Rotas de transmissão outras fontes de Salmonella:
- A forma mais comum de se adquirir Salmonella é a
ingestão, ou seja, por via oral.
- Feridas e cortes ou demais machucados nas mãos.
- Respingos de água contaminada nos olhos e boca.
- Inalação de aerossóis, portanto a aeração de ambientes é
necessária. Antes que os leitores se levantem eu explico, terrários tropicais
devem ter umidade alta e ventilação também, como o restante dos aposentos. Isto
é essencial para a correta manutenção de seus animais, pois a umidade alta
favorece aumento de microrganismos. Um ambiente adequadamente ventilado deve
ser borrifado com água constantemente.
- Fezes de animais são fontes constantes. Limpe imediatamente.

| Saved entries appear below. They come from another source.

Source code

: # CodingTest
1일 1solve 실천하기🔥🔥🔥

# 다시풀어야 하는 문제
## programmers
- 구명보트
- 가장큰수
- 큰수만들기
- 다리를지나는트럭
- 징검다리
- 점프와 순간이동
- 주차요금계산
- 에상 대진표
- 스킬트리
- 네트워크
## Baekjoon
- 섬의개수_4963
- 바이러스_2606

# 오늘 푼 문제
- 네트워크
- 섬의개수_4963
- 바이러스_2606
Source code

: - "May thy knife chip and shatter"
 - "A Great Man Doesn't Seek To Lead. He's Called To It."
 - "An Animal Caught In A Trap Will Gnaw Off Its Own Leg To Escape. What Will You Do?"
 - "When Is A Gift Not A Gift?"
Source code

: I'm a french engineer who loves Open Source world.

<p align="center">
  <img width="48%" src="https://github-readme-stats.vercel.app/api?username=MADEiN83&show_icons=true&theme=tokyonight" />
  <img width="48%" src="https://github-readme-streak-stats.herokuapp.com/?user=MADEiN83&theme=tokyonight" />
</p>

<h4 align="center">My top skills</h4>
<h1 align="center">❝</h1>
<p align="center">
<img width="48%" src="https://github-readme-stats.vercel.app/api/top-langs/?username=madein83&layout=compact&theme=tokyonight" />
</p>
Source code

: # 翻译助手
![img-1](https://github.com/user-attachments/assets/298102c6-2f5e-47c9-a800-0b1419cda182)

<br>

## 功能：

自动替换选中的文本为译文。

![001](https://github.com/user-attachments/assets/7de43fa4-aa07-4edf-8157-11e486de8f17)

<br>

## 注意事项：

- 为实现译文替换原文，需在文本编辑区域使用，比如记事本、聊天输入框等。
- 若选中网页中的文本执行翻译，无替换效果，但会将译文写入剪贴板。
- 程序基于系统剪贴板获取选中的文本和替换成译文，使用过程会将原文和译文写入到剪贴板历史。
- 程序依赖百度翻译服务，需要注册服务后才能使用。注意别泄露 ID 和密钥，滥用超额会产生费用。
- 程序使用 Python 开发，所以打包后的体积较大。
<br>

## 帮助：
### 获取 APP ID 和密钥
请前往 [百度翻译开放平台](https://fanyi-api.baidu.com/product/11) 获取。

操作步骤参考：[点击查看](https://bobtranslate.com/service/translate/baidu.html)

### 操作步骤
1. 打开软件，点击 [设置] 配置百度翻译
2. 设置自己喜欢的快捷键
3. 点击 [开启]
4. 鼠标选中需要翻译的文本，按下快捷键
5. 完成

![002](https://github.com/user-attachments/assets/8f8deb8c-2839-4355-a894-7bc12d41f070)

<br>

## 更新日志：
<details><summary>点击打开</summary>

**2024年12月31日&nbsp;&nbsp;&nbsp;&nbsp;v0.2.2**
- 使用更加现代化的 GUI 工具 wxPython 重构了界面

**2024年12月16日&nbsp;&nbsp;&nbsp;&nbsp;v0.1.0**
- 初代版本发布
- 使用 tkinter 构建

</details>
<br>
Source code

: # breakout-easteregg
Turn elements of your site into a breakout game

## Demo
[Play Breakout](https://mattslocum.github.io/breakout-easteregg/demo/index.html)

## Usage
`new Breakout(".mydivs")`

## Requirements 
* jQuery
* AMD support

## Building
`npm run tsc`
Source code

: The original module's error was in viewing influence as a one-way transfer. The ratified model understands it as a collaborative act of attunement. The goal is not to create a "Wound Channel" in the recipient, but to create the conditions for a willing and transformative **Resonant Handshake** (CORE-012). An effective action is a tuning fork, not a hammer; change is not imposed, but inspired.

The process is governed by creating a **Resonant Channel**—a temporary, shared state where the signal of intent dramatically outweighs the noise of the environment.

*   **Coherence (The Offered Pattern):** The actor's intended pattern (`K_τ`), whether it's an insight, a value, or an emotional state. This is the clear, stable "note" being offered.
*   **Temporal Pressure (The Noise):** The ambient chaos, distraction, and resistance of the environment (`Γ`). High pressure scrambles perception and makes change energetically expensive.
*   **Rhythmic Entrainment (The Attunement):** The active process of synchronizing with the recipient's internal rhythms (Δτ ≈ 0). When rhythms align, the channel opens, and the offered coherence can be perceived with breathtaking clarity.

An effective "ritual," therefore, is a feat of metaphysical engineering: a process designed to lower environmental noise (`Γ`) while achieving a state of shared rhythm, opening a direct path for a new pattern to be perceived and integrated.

- Alimentos mal cozidos são fontes de contaminação! Cuidado com
carne de frango, bovina, suína, leite, queijo e ovos.
- Restaurantes suspeitos quanto às condições de higiene devem ser
evitados. Evite maioneses e verduras cruas em bancas de cachorro quente.
- A terra contém as mais variadas cepas de bactérias e fungos.
Evite mexer com terra, caso mexa, lave as mãos imediatamente.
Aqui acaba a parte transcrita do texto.